Recorded data:

[Start of section]

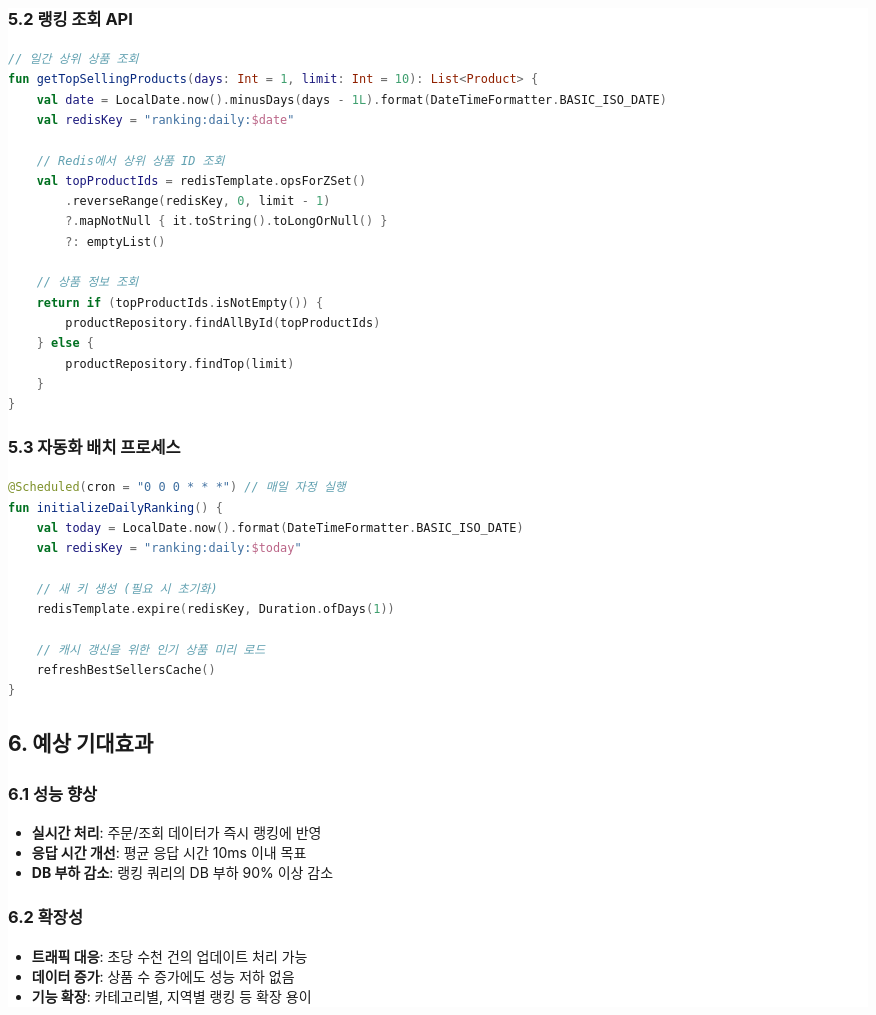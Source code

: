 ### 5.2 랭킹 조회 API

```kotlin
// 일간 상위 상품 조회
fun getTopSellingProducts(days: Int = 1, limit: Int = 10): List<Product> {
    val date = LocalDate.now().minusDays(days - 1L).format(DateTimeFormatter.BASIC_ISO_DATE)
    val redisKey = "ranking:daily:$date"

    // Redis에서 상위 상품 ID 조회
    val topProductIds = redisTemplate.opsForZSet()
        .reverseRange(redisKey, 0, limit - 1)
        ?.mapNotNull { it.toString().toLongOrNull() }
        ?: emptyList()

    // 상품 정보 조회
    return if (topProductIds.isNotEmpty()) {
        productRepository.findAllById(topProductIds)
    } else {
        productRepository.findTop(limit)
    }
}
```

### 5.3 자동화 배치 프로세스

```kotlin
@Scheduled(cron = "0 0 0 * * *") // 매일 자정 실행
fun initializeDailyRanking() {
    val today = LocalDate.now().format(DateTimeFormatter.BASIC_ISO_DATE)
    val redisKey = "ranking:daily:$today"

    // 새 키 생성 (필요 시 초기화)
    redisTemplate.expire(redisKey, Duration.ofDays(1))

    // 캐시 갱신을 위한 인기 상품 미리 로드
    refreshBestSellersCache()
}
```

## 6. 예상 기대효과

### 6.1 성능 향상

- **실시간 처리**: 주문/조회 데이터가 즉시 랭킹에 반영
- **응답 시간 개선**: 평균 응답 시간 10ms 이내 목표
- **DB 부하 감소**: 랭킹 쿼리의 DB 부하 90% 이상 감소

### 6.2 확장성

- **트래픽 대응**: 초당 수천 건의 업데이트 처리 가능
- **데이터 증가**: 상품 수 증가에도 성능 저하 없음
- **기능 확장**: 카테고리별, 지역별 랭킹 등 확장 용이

[End of section]

EXERCISE BRIEF
Your answer must consist only of the lines from the one with "### 6.1 성능 향상" through the final line of the entries, each retyped exactly.

REPLY TO THE TASK
### 6.1 성능 향상

- **실시간 처리**: 주문/조회 데이터가 즉시 랭킹에 반영
- **응답 시간 개선**: 평균 응답 시간 10ms 이내 목표
- **DB 부하 감소**: 랭킹 쿼리의 DB 부하 90% 이상 감소

### 6.2 확장성

- **트래픽 대응**: 초당 수천 건의 업데이트 처리 가능
- **데이터 증가**: 상품 수 증가에도 성능 저하 없음
- **기능 확장**: 카테고리별, 지역별 랭킹 등 확장 용이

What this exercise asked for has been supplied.